When the audio is analyzed by using the foregoing methods, a feature of the audio in a frequency domain dimension is not considered, and when a frequency band corresponding to the audio is relatively wide, a calculation amount for analyzing the time domain feature on the full frequency band in the audio is excessively large, resulting in low analysis efficiency and poor analysis accuracy of the audio.

SUMMARY

Embodiments of this application provide a method and an apparatus for extracting a feature representation, a device, a medium, and a program product, which can obtain an application time-frequency feature representation having inter-frequency band relationship information, and further perform a downstream analysis processing task with better performance on sample audio.

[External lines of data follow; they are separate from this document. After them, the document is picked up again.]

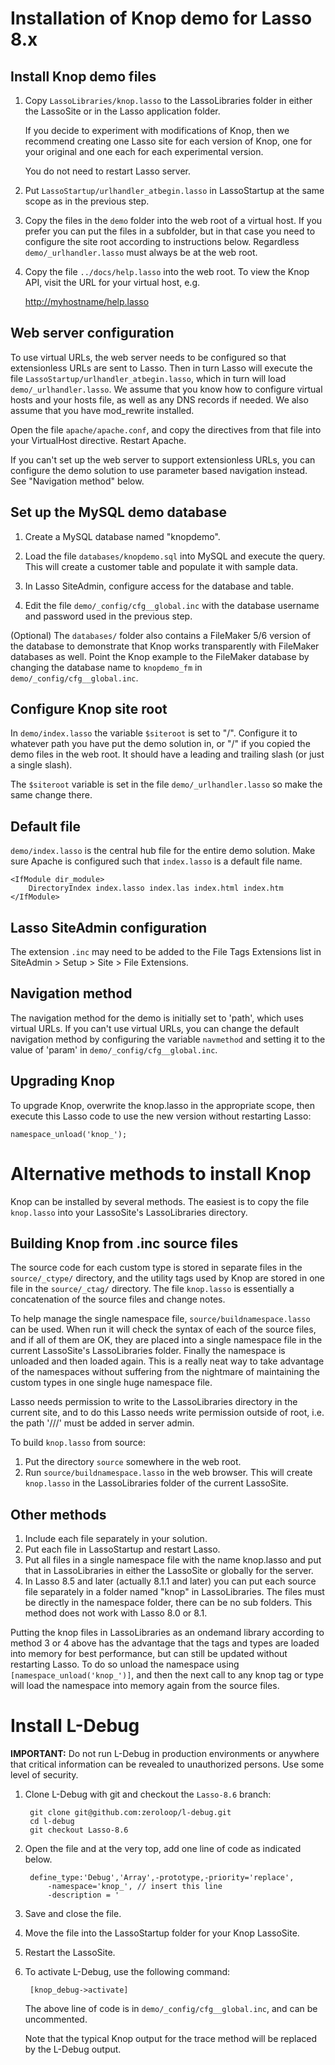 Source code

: Installation of Knop demo for Lasso 8.x
=======================================

Install Knop demo files
-----------------------
1. Copy `LassoLibraries/knop.lasso` to the LassoLibraries folder in either the LassoSite or in the Lasso application folder.

    If you decide to experiment with modifications of Knop, then we recommend creating one Lasso site for each version of Knop, one for your original and one each for each experimental version.

    You do not need to restart Lasso server.

2. Put `LassoStartup/urlhandler_atbegin.lasso` in LassoStartup at the same scope as in the previous step.

3. Copy the files in the `demo` folder into the web root of a virtual host. If you prefer you can put the files in a subfolder, but in that case you need to configure the site root according to instructions below.  Regardless `demo/_urlhandler.lasso` must always be at the web root.

4. Copy the file `../docs/help.lasso` into the web root.  To view the Knop API, visit the URL for your virtual host, e.g.

    <http://myhostname/help.lasso>

Web server configuration
------------------------
To use virtual URLs, the web server needs to be configured so that extensionless URLs are sent to Lasso.  Then in turn Lasso will execute the file `LassoStartup/urlhandler_atbegin.lasso`, which in turn will load `demo/_urlhandler.lasso`.  We assume that you know how to configure virtual hosts and your hosts file, as well as any DNS records if needed.  We also assume that you have mod_rewrite installed.

Open the file `apache/apache.conf`, and copy the directives from that file into your VirtualHost directive.  Restart Apache.

If you can't set up the web server to support extensionless URLs, you can configure the demo solution to use parameter based navigation instead.  See "Navigation method" below.

Set up the MySQL demo database
------------------------------
1. Create a MySQL database named "knopdemo".

2. Load the file `databases/knopdemo.sql` into MySQL and execute the query.  This will create a customer table and populate it with sample data.

3. In Lasso SiteAdmin, configure access for the database and table.

4. Edit the file `demo/_config/cfg__global.inc` with the database username and password used in the previous step.

(Optional) The `databases/` folder also contains a FileMaker 5/6 version of the database to demonstrate that Knop works transparently with FileMaker databases as well. Point the Knop example to the FileMaker database by changing the database name to `knopdemo_fm` in `demo/_config/cfg__global.inc`.

Configure Knop site root
------------------------
In `demo/index.lasso` the variable `$siteroot` is set to "/". Configure it to whatever path you have put the demo solution in, or "/" if you copied the demo files in the web root.  It should have a leading and trailing slash (or just a single slash).

The `$siteroot` variable is set in the file `demo/_urlhandler.lasso` so make the same change there.

Default file
------------
`demo/index.lasso` is the central hub file for the entire demo solution. Make sure Apache is configured such that `index.lasso` is a default file name.

    <IfModule dir_module>
        DirectoryIndex index.lasso index.las index.html index.htm
    </IfModule>

Lasso SiteAdmin configuration
-----------------------------
The extension `.inc` may need to be added to the File Tags Extensions list in SiteAdmin > Setup > Site > File Extensions.

Navigation method
-----------------
The navigation method for the demo is initially set to 'path', which uses virtual URLs. If you can't use virtual URLs, you can change the default navigation method by configuring the variable `navmethod` and setting it to the value of 'param' in `demo/_config/cfg__global.inc`.

Upgrading Knop
--------------
To upgrade Knop, overwrite the knop.lasso in the appropriate scope, then execute this Lasso code to use the new version without restarting Lasso:

    namespace_unload('knop_');

Alternative methods to install Knop
===================================
Knop can be installed by several methods.  The easiest is to copy the file `knop.lasso` into your LassoSite's LassoLibraries directory.

Building Knop from .inc source files
------------------------------------
The source code for each custom type is stored in separate files in the `source/_ctype/` directory, and the utility tags used by Knop are stored in one file in the `source/_ctag/` directory.  The file `knop.lasso` is essentially a concatenation of the source files and change notes.

To help manage the single namespace file, `source/buildnamespace.lasso` can be used. When run it will check the syntax of each of the source files, and if all of them are OK, they are placed into a single namespace file in the current LassoSite's LassoLibraries folder.  Finally the namespace is unloaded and then loaded again.  This is a really neat way to take advantage of the namespaces without suffering from the nightmare of maintaining the custom types in one single huge namespace file.

Lasso needs permission to write to the LassoLibraries directory in the current site, and to do this Lasso needs write permission outside of root, i.e. the path '///' must be added in server admin.

To build `knop.lasso` from source:

1. Put the directory `source` somewhere in the web root.
2. Run `source/buildnamespace.lasso` in the web browser. This will create `knop.lasso` in the LassoLibraries folder of the current LassoSite.

Other methods
-------------
1. Include each file separately in your solution.
2. Put each file in LassoStartup and restart Lasso.
3. Put all files in a single namespace file with the name knop.lasso and put that in LassoLibraries in either the LassoSite or globally for the server.
4. In Lasso 8.5 and later (actually 8.1.1 and later) you can put each source file separately in a folder named "knop" in LassoLibraries. The files must be directly in the namespace folder, there can be no sub folders. This method does not work with Lasso 8.0 or 8.1.

Putting the knop files in LassoLibraries as an ondemand library according to method 3 or 4 above has the advantage that the tags and types are loaded into memory for best performance, but can still be updated without restarting Lasso. To do so unload the namespace using `[namespace_unload('knop_')]`, and then the next call to any knop tag or type will load the namespace into memory again from the source files.

Install L-Debug
===============
__IMPORTANT:__ Do not run L-Debug in production environments or anywhere that critical information can be revealed to unauthorized persons.  Use some level of security.

1. Clone L-Debug with git and checkout the `Lasso-8.6` branch:

        git clone git@github.com:zeroloop/l-debug.git
        cd l-debug
        git checkout Lasso-8.6

2. Open the file and at the very top, add one line of code as indicated below.

        define_type:'Debug','Array',-prototype,-priority='replace',
            -namespace='knop_', // insert this line
            -description = '

3. Save and close the file.

4. Move the file into the LassoStartup folder for your Knop LassoSite.

5. Restart the LassoSite.

6. To activate L-Debug, use the following command:

        [knop_debug->activate]

    The above line of code is in `demo/_config/cfg__global.inc`, and can be uncommented.

    Note that the typical Knop output for the trace method will be replaced by the L-Debug output.

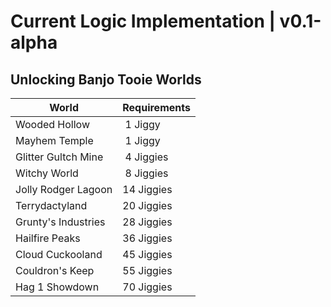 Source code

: # Current Logic Implementation | v0.1-alpha

## Unlocking Banjo Tooie Worlds

<Use br tag to have multiple lines in Tables>

|World|Requirements|
|-|-|
| Wooded Hollow|&nbsp;1 Jiggy|
|Mayhem Temple|&nbsp;1 Jiggy|
|Glitter Gultch Mine|&nbsp;4 Jiggies|
|Witchy World|&nbsp;8 Jiggies|
|Jolly Rodger Lagoon|14 Jiggies|
|Terrydactyland|20 Jiggies|
|Grunty's Industries|28 Jiggies|
|Hailfire Peaks|36 Jiggies|
|Cloud Cuckooland|45 Jiggies|
|Couldron's Keep|55 Jiggies|
|Hag 1 Showdown|70 Jiggies|
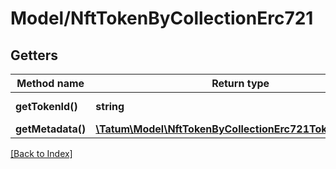 # Model/NftTokenByCollectionErc721

## Getters

Method name | Return type | Description | Notes
------------ | ------------- | ------------- | -------------
**getTokenId()** | **string** | ID of the token. |
**getMetadata()** | [**\Tatum\Model\NftTokenByCollectionErc721TokenMetadata**](NftTokenByCollectionErc721TokenMetadata.md) |  | [optional]

[[Back to Index]](../index.md)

The technical solutions are as follows.

In an aspect, a method for extracting a feature representation is provided, including:

- obtaining sample audio;
- performing feature extraction on the sample audio from a time domain dimension and a frequency domain dimension to obtain a sample time-frequency feature representation corresponding to the sample audio;
- performing frequency band segmentation on the sample time-frequency feature representation to obtain time-frequency sub-feature representations respectively corresponding to at least two frequency bands; and
- performing inter-frequency band relationship analysis on the time-frequency sub-feature representations respectively corresponding to the at least two frequency bands to obtain an application time-frequency feature representation, the application time-frequency feature representation being a feature representation applicable to a downstream analysis processing of the sample audio.

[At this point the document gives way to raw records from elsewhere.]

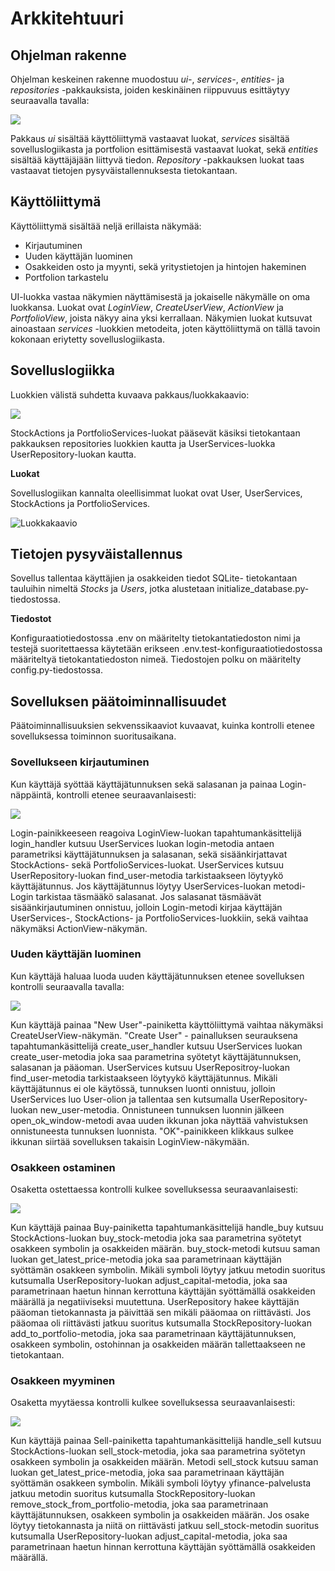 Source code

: # Arkkitehtuuri

## Ohjelman rakenne

Ohjelman keskeinen rakenne muodostuu _ui-_, _services-_, _entities-_ ja _repositories_ -pakkauksista, joiden keskinäinen riippuvuus esittäytyy seuraavalla tavalla:

![](./kuvat/pakkausrakenne.png)

Pakkaus _ui_ sisältää käyttöliittymä vastaavat luokat, _services_ sisältää sovelluslogiikasta ja portfolion esittämisestä vastaavat luokat, sekä _entities_ sisältää käyttäjäjään liittyvä tiedon. _Repository_ -pakkauksen luokat taas vastaavat tietojen pysyväistallennuksesta tietokantaan.

## Käyttöliittymä

Käyttöliittymä sisältää neljä erillaista näkymää:

- Kirjautuminen
- Uuden käyttäjän luominen
- Osakkeiden osto ja myynti, sekä yritystietojen ja hintojen hakeminen
- Portfolion tarkastelu

UI-luokka vastaa näkymien näyttämisestä ja jokaiselle näkymälle on oma luokkansa. Luokat ovat _LoginView_, _CreateUserView_, _ActionView_ ja _PortfolioView_, joista näkyy aina yksi kerrallaan. Näkymien luokat kutsuvat ainoastaan _services_ -luokkien metodeita, joten käyttöliittymä on tällä tavoin kokonaan eriytetty sovelluslogiikasta. 

## Sovelluslogiikka

Luokkien välistä suhdetta kuvaava pakkaus/luokkakaavio:

![](./kuvat/luokka_pakkaus_kaavio.png)

StockActions ja PortfolioServices-luokat pääsevät käsiksi tietokantaan pakkauksen repositories luokkien kautta ja UserServices-luokka UserRepository-luokan kautta.   

**Luokat**

Sovelluslogiikan kannalta oleellisimmat luokat ovat User, UserServices, StockActions ja PortfolioServices.

![Luokkakaavio](./kuvat/luokat.png)

## Tietojen pysyväistallennus

Sovellus tallentaa käyttäjien ja osakkeiden tiedot SQLite- tietokantaan tauluihin nimeltä _Stocks_ ja _Users_, jotka alustetaan initialize_database.py-tiedostossa.

**Tiedostot**

Konfiguraatiotiedostossa .env on määritelty tietokantatiedoston nimi ja testejä suoritettaessa käytetään erikseen .env.test-konfiguraatiotiedostossa määriteltyä tietokantatiedoston nimeä. Tiedostojen polku on määritelty config.py-tiedostossa.

## Sovelluksen päätoiminnallisuudet

Päätoiminnallisuuksien sekvenssikaaviot kuvaavat, kuinka kontrolli etenee sovelluksessa toiminnon suoritusaikana.

### Sovellukseen kirjautuminen

Kun käyttäjä syöttää käyttäjätunnuksen sekä salasanan ja painaa Login-näppäintä, kontrolli etenee seuraavanlaisesti:

![](./kuvat/login_kontrolli.png)

Login-painikkeeseen reagoiva LoginView-luokan tapahtumankäsittelijä login_handler kutsuu UserServices luokan login-metodia antaen parametriksi käyttäjätunnuksen ja salasanan, sekä sisäänkirjattavat StockActions- sekä PortfolioServices-luokat. UserServices kutsuu UserRepository-luokan find_user-metodia tarkistaakseen löytyykö käyttäjätunnus. Jos käyttäjätunnus löytyy UserServices-luokan metodi-Login tarkistaa täsmääkö salasanat. Jos salasanat täsmäävät sisäänkirjautuminen onnistuu, jolloin Login-metodi kirjaa käyttäjän UserServices-, StockActions- ja PortfolioServices-luokkiin, sekä vaihtaa näkymäksi ActionView-näkymän.

### Uuden käyttäjän luominen

Kun käyttäjä haluaa luoda uuden käyttäjätunnuksen etenee sovelluksen kontrolli seuraavalla tavalla:

![](./kuvat/new_user_kontrolli.png)

Kun käyttäjä painaa "New User"-painiketta käyttöliittymä vaihtaa näkymäksi CreateUserView-näkymän. "Create User" - painalluksen seurauksena tapahtumankäsittelijä create_user_handler kutsuu UserServices luokan create_user-metodia joka saa parametrina syötetyt käyttäjätunnuksen, salasanan ja pääoman. UserServices kutsuu UserRepositroy-luokan find_user-metodia tarkistaakseen löytyykö käyttäjätunnus. Mikäli käyttäjätunnus ei ole käytössä, tunnuksen luonti onnistuu, jolloin UserServices luo User-olion ja tallentaa sen kutsumalla UserRepository-luokan new_user-metodia. Onnistuneen tunnuksen luonnin jälkeen open_ok_window-metodi avaa uuden ikkunan joka näyttää vahvistuksen onnistuneesta tunnuksen luonnista. "OK"-painikkeen klikkaus sulkee ikkunan siirtää sovelluksen takaisin LoginView-näkymään.

### Osakkeen ostaminen

Osaketta ostettaessa kontrolli kulkee sovelluksessa seuraavanlaisesti:

![](./kuvat/buy_kontrolli.png)

Kun käyttäjä painaa Buy-painiketta tapahtumankäsittelijä handle_buy kutsuu StockActions-luokan buy_stock-metodia joka saa parametrina syötetyt osakkeen symbolin ja osakkeiden määrän. buy_stock-metodi kutsuu saman luokan get_latest_price-metodia joka saa parametrinaan käyttäjän syöttämän osakkeen symbolin. Mikäli symboli löytyy jatkuu metodin suoritus kutsumalla UserRepository-luokan adjust_capital-metodia, joka saa parametrinaan haetun hinnan kerrottuna käyttäjän syöttämällä osakkeiden määrällä ja negatiiviseksi muutettuna. UserRepository hakee käyttäjän pääoman tietokannasta ja päivittää sen mikäli pääomaa on riittävästi. Jos pääomaa oli riittävästi jatkuu suoritus kutsumalla StockRepository-luokan add_to_portfolio-metodia, joka saa parametrinaan käyttäjätunnuksen, osakkeen symbolin, ostohinnan ja osakkeiden määrän tallettaakseen ne tietokantaan. 

### Osakkeen myyminen

Osaketta myytäessa kontrolli kulkee sovelluksessa seuraavanlaisesti:

![](./kuvat/sell_control.png)

Kun käyttäjä painaa Sell-painiketta tapahtumankäsittelijä handle_sell kutsuu StockActions-luokan sell_stock-metodia, joka saa parametrina syötetyn osakkeen symbolin ja osakkeiden määrän. Metodi sell_stock kutsuu saman luokan get_latest_price-metodia, joka saa parametrinaan käyttäjän syöttämän osakkeen symbolin. Mikäli symboli löytyy yfinance-palvelusta jatkuu metodin suoritus kutsumalla StockRepository-luokan remove_stock_from_portfolio-metodia, joka saa parametrinaan käyttäjätunnuksen, osakkeen symbolin ja osakkeiden määrän. Jos osake löytyy tietokannasta ja niitä on riittävästi jatkuu sell_stock-metodin suoritus kutsumalla UserRepository-luokan adjust_capital-metodia, joka saa parametrinaan haetun hinnan kerrottuna käyttäjän syöttämällä osakkeiden määrällä.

In another aspect, an apparatus for extracting a feature representation is provided, including:

- an obtaining module, configured to obtain sample audio;
- an extraction module, configured to perform feature extraction on the sample audio from a time domain dimension and a frequency domain dimension to obtain a sample time-frequency feature representation corresponding to the sample audio;
- a segmentation module, configured to perform frequency band segmentation on the sample time-frequency feature representation to obtain time-frequency sub-feature representations respectively corresponding to at least two frequency bands; and
- an analysis module, configured to perform inter-frequency band relationship analysis on the time-frequency sub-feature representations respectively corresponding to the at least two frequency bands to obtain an application time-frequency feature representation, the application time-frequency feature representation being a feature representation applicable to a downstream analysis processing of the sample audio.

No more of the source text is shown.